■ **What to do**
In the listing below, find every line with the string "size" and pull it out.

■ **Records**
Content starts
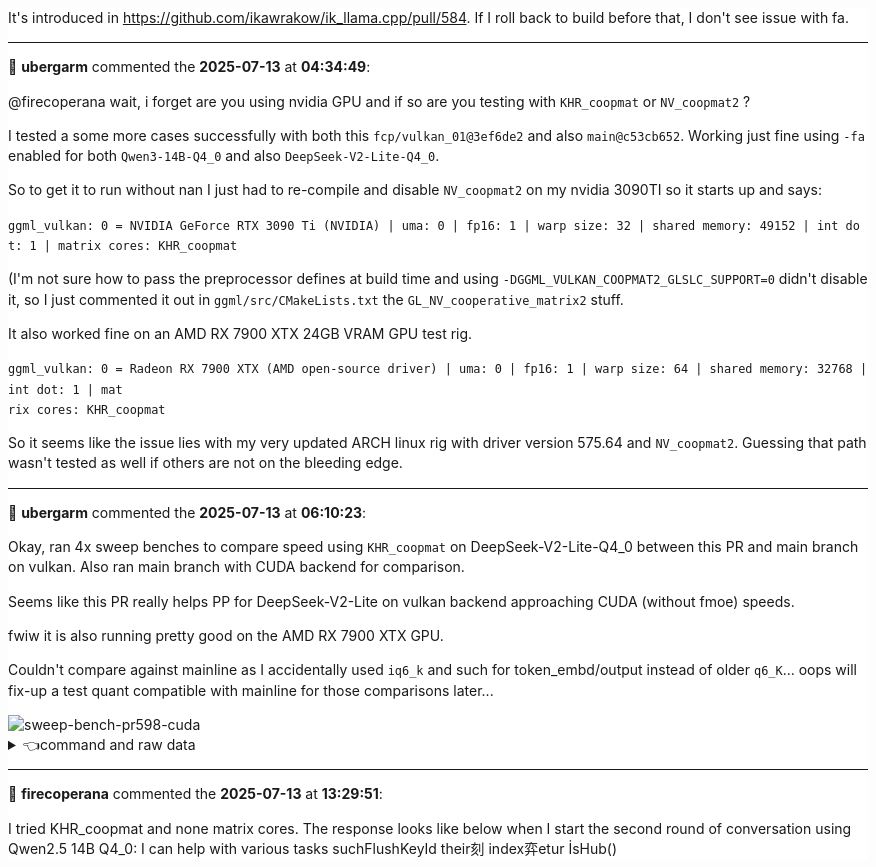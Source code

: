 It's introduced in https://github.com/ikawrakow/ik_llama.cpp/pull/584. If I roll back to build before that, I don't see issue with fa.

---

👤 **ubergarm** commented the **2025-07-13** at **04:34:49**:<br>

@firecoperana wait, i forget are you using nvidia GPU and if so are you testing with `KHR_coopmat` or `NV_coopmat2` ?

I tested a some more cases successfully with both this `fcp/vulkan_01@3ef6de2` and also `main@c53cb652`. Working just fine using `-fa` enabled for both `Qwen3-14B-Q4_0` and also `DeepSeek-V2-Lite-Q4_0`.

So to get it to run without nan I just had to re-compile and disable `NV_coopmat2` on my nvidia 3090TI so it starts up and says:
```
ggml_vulkan: 0 = NVIDIA GeForce RTX 3090 Ti (NVIDIA) | uma: 0 | fp16: 1 | warp size: 32 | shared memory: 49152 | int dot: 1 | matrix cores: KHR_coopmat
```
(I'm not sure how to pass the preprocessor defines at build time and using `-DGGML_VULKAN_COOPMAT2_GLSLC_SUPPORT=0` didn't disable it, so I just commented it out in `ggml/src/CMakeLists.txt` the `GL_NV_cooperative_matrix2` stuff.

It also worked fine on an AMD RX 7900 XTX 24GB VRAM GPU test rig.
```
ggml_vulkan: 0 = Radeon RX 7900 XTX (AMD open-source driver) | uma: 0 | fp16: 1 | warp size: 64 | shared memory: 32768 | int dot: 1 | mat
rix cores: KHR_coopmat
```

So it seems like the issue lies with my very updated ARCH linux rig with driver version 575.64 and `NV_coopmat2`. Guessing that path wasn't tested as well if others are not on the bleeding edge.

---

👤 **ubergarm** commented the **2025-07-13** at **06:10:23**:<br>

Okay, ran 4x sweep benches to compare speed using `KHR_coopmat` on DeepSeek-V2-Lite-Q4_0 between this PR and main branch on vulkan. Also ran main branch with CUDA backend for comparison.

Seems like this PR really helps PP for DeepSeek-V2-Lite on vulkan backend approaching CUDA (without fmoe) speeds.

fwiw it is also running pretty good on the AMD RX 7900 XTX GPU.

Couldn't compare against mainline as I accidentally used `iq6_k` and such for token_embd/output instead of older `q6_K`... oops will fix-up a test quant compatible with mainline for those comparisons later...

<img width="4176" height="2328" alt="sweep-bench-pr598-cuda" src="https://github.com/user-attachments/assets/dab06f31-0d7f-4e72-8438-6efc1bd13d38" />

<details><summary>👈command and raw data</summary></details>

---

👤 **firecoperana** commented the **2025-07-13** at **13:29:51**:<br>

I tried KHR_coopmat and none matrix cores. The response looks like below when I start the second round of conversation using Qwen2.5 14B Q4_0:
I can help with various tasks suchFlushKeyId their刻 index弈etur İsHub()

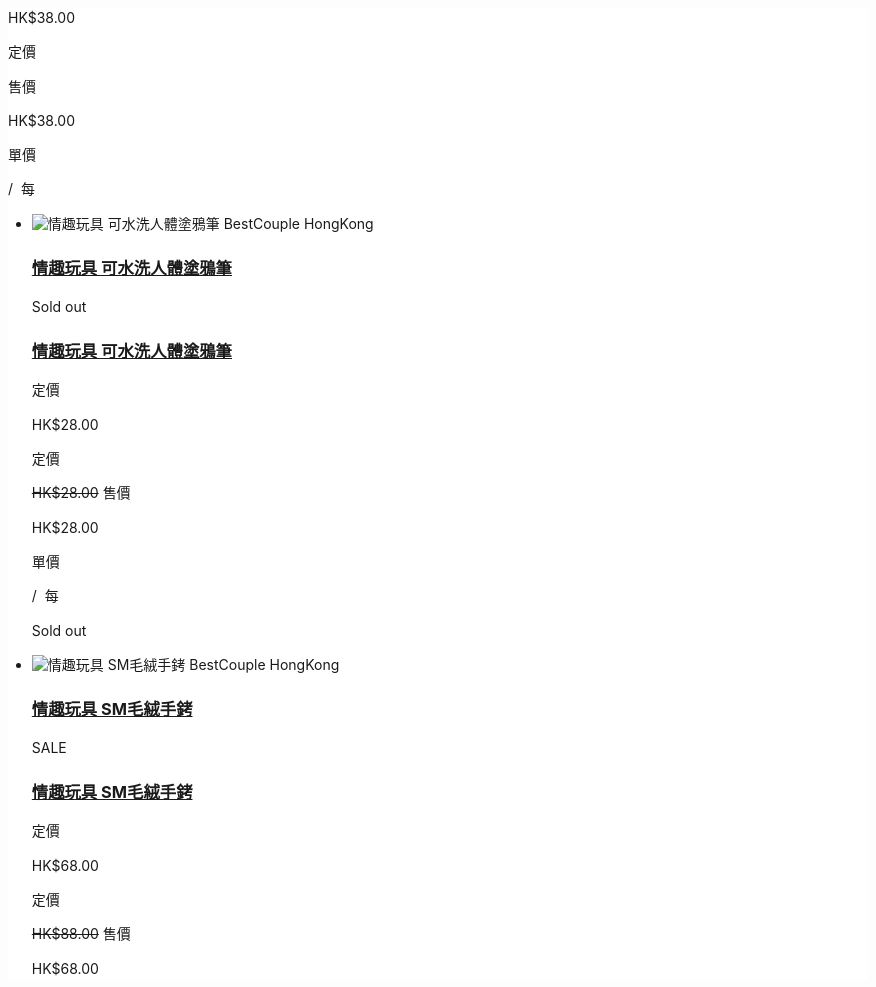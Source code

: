  HK$38.00

  定價


  售價

  HK$38.00

  單價


  /
   每
* ![情趣玩具 可水洗人體塗鴉筆 BestCouple HongKong](//bestcouplestore.com/cdn/shop/products/O1CN01f9UhrB20osPMRsv53__1703716897.jpg?v=1741896692&width=533)

  ### [情趣玩具 可水洗人體塗鴉筆](/products/s0001)

  Sold out

  ### [情趣玩具 可水洗人體塗鴉筆](/products/s0001)

  定價

  HK$28.00

  定價

  ~~HK$28.00~~
  售價

  HK$28.00

  單價


  /
   每

  Sold out
* ![情趣玩具 SM毛絨手銬 BestCouple HongKong](//bestcouplestore.com/cdn/shop/products/IMG_4876.jpg?v=1741896709&width=533)

  ### [情趣玩具 SM毛絨手銬](/products/s0003)

  SALE

  ### [情趣玩具 SM毛絨手銬](/products/s0003)

  定價

  HK$68.00

  定價

  ~~HK$88.00~~
  售價

  HK$68.00
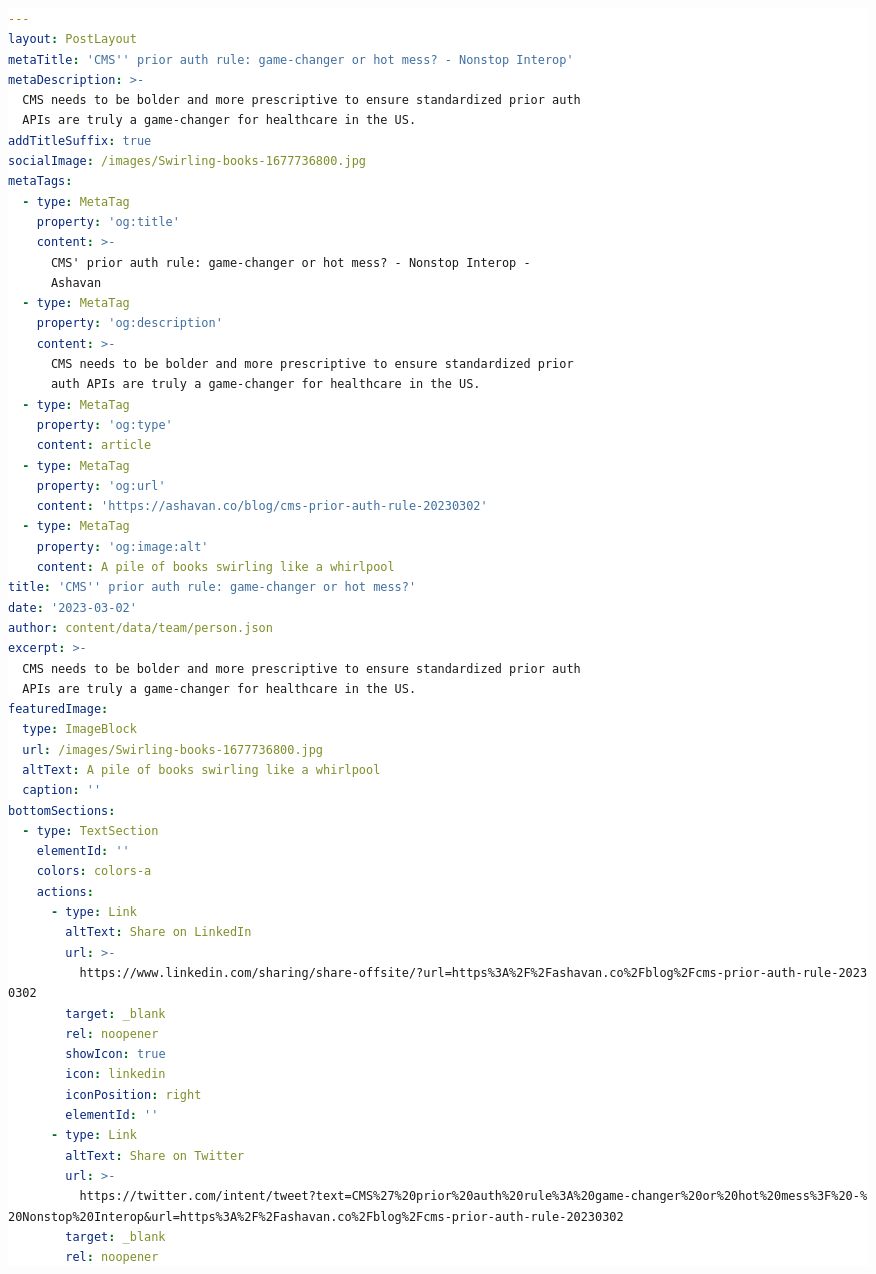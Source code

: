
```yaml
---
layout: PostLayout
metaTitle: 'CMS'' prior auth rule: game-changer or hot mess? - Nonstop Interop'
metaDescription: >-
  CMS needs to be bolder and more prescriptive to ensure standardized prior auth
  APIs are truly a game-changer for healthcare in the US.
addTitleSuffix: true
socialImage: /images/Swirling-books-1677736800.jpg
metaTags:
  - type: MetaTag
    property: 'og:title'
    content: >-
      CMS' prior auth rule: game-changer or hot mess? - Nonstop Interop -
      Ashavan
  - type: MetaTag
    property: 'og:description'
    content: >-
      CMS needs to be bolder and more prescriptive to ensure standardized prior
      auth APIs are truly a game-changer for healthcare in the US.
  - type: MetaTag
    property: 'og:type'
    content: article
  - type: MetaTag
    property: 'og:url'
    content: 'https://ashavan.co/blog/cms-prior-auth-rule-20230302'
  - type: MetaTag
    property: 'og:image:alt'
    content: A pile of books swirling like a whirlpool
title: 'CMS'' prior auth rule: game-changer or hot mess?'
date: '2023-03-02'
author: content/data/team/person.json
excerpt: >-
  CMS needs to be bolder and more prescriptive to ensure standardized prior auth
  APIs are truly a game-changer for healthcare in the US.
featuredImage:
  type: ImageBlock
  url: /images/Swirling-books-1677736800.jpg
  altText: A pile of books swirling like a whirlpool
  caption: ''
bottomSections:
  - type: TextSection
    elementId: ''
    colors: colors-a
    actions:
      - type: Link
        altText: Share on LinkedIn
        url: >-
          https://www.linkedin.com/sharing/share-offsite/?url=https%3A%2F%2Fashavan.co%2Fblog%2Fcms-prior-auth-rule-20230302
        target: _blank
        rel: noopener
        showIcon: true
        icon: linkedin
        iconPosition: right
        elementId: ''
      - type: Link
        altText: Share on Twitter
        url: >-
          https://twitter.com/intent/tweet?text=CMS%27%20prior%20auth%20rule%3A%20game-changer%20or%20hot%20mess%3F%20-%20Nonstop%20Interop&url=https%3A%2F%2Fashavan.co%2Fblog%2Fcms-prior-auth-rule-20230302
        target: _blank
        rel: noopener
```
Content ends
■ **Solved exercise**
ggml_vulkan: 0 = NVIDIA GeForce RTX 3090 Ti (NVIDIA) | uma: 0 | fp16: 1 | warp size: 32 | shared memory: 49152 | int dot: 1 | matrix cores: KHR_coopmat
ggml_vulkan: 0 = Radeon RX 7900 XTX (AMD open-source driver) | uma: 0 | fp16: 1 | warp size: 64 | shared memory: 32768 | int dot: 1 | mat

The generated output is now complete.